L’inspiration lorquienne de Miguel Ángel Cortés
Avec les frères Habichuela et son propre frère Paco, Miguel Ángel Cortés figure parmi les guitaristes les plus influents de Grenade, cité importante dans la géographie flamenca, notamment pour avoir donné naissance à un genre, la granaína, et à un auteur, Federico García Lorca. El Calvario de un genio évoque le destin tragique de ce dernier, poète de l’Andalousie, théoricien du duende très impliqué dans la restauration du cante jondo mais aussi martyr du franquisme.
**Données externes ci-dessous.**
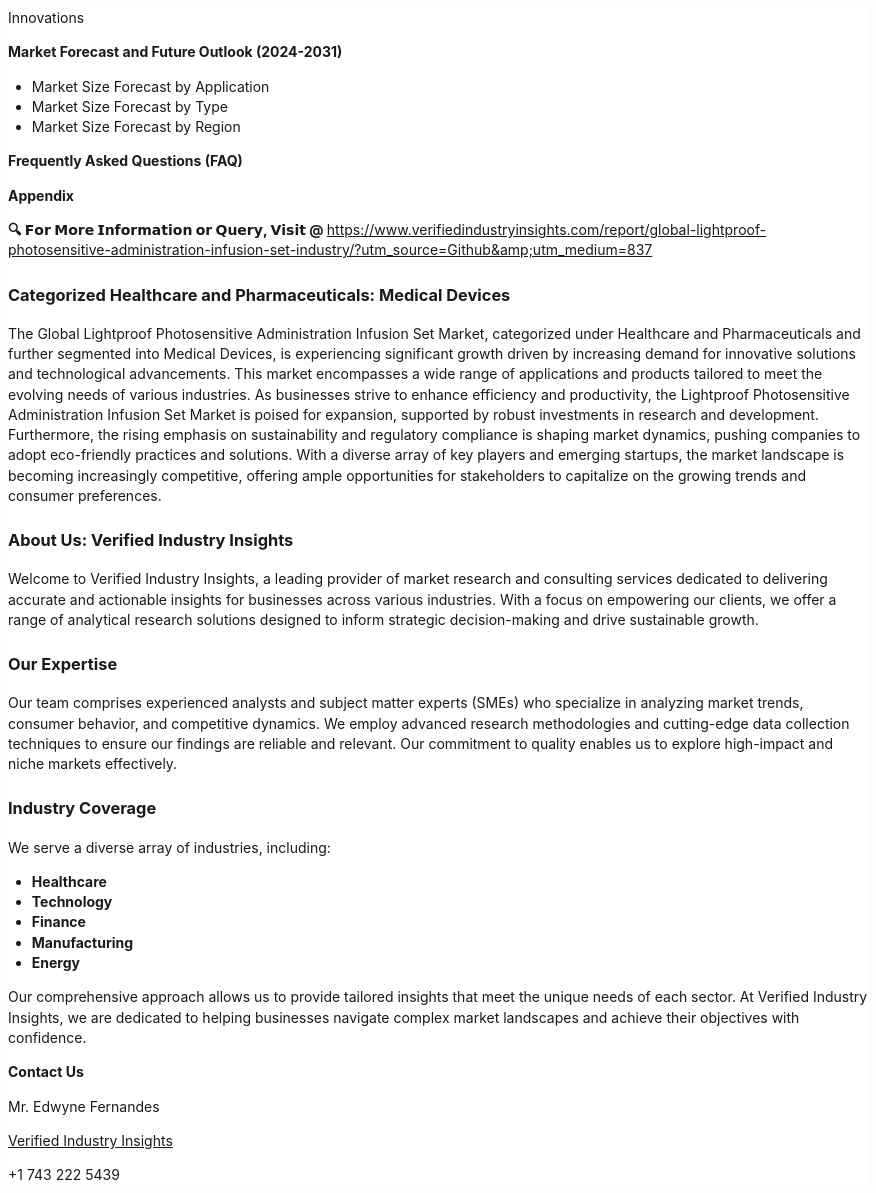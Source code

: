 Innovations</li></ul><p><strong>Market Forecast and Future Outlook (2024-2031)</strong></p><ul><li>Market Size Forecast by Application</li><li>Market Size Forecast by Type</li><li>Market Size Forecast by Region</li></ul><p><strong>Frequently Asked Questions (FAQ)</strong></p><p><strong>Appendix<br /></strong></p><p><strong>🔍 𝗙𝗼𝗿 𝗠𝗼𝗿𝗲 𝗜𝗻𝗳𝗼𝗿𝗺𝗮𝘁𝗶𝗼𝗻 𝗼𝗿 𝗤𝘂𝗲𝗿𝘆, 𝗩𝗶𝘀𝗶𝘁 @ </strong><a href="https://www.verifiedindustryinsights.com/report/global-lightproof-photosensitive-administration-infusion-set-industry/?utm_source=Github&amp;utm_medium=837">https://www.verifiedindustryinsights.com/report/global-lightproof-photosensitive-administration-infusion-set-industry/?utm_source=Github&amp;utm_medium=837</a>&nbsp;</p><h3>Categorized Healthcare and Pharmaceuticals: Medical Devices </h3><p>The Global Lightproof Photosensitive Administration Infusion Set Market, categorized under Healthcare and Pharmaceuticals and further segmented into Medical Devices, is experiencing significant growth driven by increasing demand for innovative solutions and technological advancements. This market encompasses a wide range of applications and products tailored to meet the evolving needs of various industries. As businesses strive to enhance efficiency and productivity, the Lightproof Photosensitive Administration Infusion Set Market is poised for expansion, supported by robust investments in research and development. Furthermore, the rising emphasis on sustainability and regulatory compliance is shaping market dynamics, pushing companies to adopt eco-friendly practices and solutions. With a diverse array of key players and emerging startups, the market landscape is becoming increasingly competitive, offering ample opportunities for stakeholders to capitalize on the growing trends and consumer preferences.</p><h3>About Us: Verified Industry Insights</h3><p>Welcome to Verified Industry Insights, a leading provider of market research and consulting services dedicated to delivering accurate and actionable insights for businesses across various industries. With a focus on empowering our clients, we offer a range of analytical research solutions designed to inform strategic decision-making and drive sustainable growth.</p><h3>Our Expertise</h3><p>Our team comprises experienced analysts and subject matter experts (SMEs) who specialize in analyzing market trends, consumer behavior, and competitive dynamics. We employ advanced research methodologies and cutting-edge data collection techniques to ensure our findings are reliable and relevant. Our commitment to quality enables us to explore high-impact and niche markets effectively.</p><h3>Industry Coverage</h3><p>We serve a diverse array of industries, including:</p><ul><li><strong>Healthcare</strong></li><li><strong>Technology</strong></li><li><strong>Finance</strong></li><li><strong>Manufacturing</strong></li><li><strong>Energy</strong></li></ul><p>Our comprehensive approach allows us to provide tailored insights that meet the unique needs of each sector. At Verified Industry Insights, we are dedicated to helping businesses navigate complex market landscapes and achieve their objectives with confidence.</p><p><strong>Contact Us</strong></p><p>Mr. Edwyne Fernandes</p><p><a href="https://www.verifiedindustryinsights.com/">Verified Industry Insights</a></p><p>+1 743 222 5439</p>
En faisant alterner des compositions purement flamencos et des fantasías plus personnelles dans lesquelles son imagination s’ébat librement, Cortés réalise son album le plus contrasté et le plus inspiré.
Matthew McAnuff, espoir défunt du reggae
Impossible d’écouter Be Careful, le premier disque de Matthew McAnuff, sans songer à la disparition de ce jeune homme de 25 ans, assassiné l’année dernière dans des conditions sordides qui nous rappellent combien la pauvreté et le gangstérisme gangrènent les ghettos jamaïcains. Grâce à son père, Winston McAnuff qui, épaulé par l’accordéoniste Fixi, a permis son achèvement, ce disque testamentaire, roots et mystique par conviction, inscrit Matthew dans la lignée des grands chantres rastas.
Festival de créations
Du 29 au 31 août, Las Hermanas Caronni compteront parmi les artistes invités par le festival « imprévisible et inattendu » de Rochefort en Accords à créer et se produire au gré des envies et des rencontres. Autre festival dédié à la création, le Workshop InFiné se déroulera du 26 au 31 août dans le cadre magnifique de la Carrière du Normandoux. Là aussi, il s’agit d’amener des artistes venus d’horizons différents (les compositeurs mexicains Murcof et Cubenx, la chanteuse libanaise Yasmine Hamdan, les pianistes Vanessa Wagner et Simon Zaoui…) à travailler ensemble pour présenter une œuvre commune au public. Pour les habitants de la région parisienne, il faudra patienter encore un peu : le Festival d’Ile de France démarre le 7 septembre avec une Nuit des griots durant laquelle Ballaké Sissoko va inviter de très grands noms de la musique malienne, Kassé Mady Diabaté, Babani Koné, Tata Diabaté et Bassekou Kouyaté. Le genre de concerts dont on se souvient toute une vie.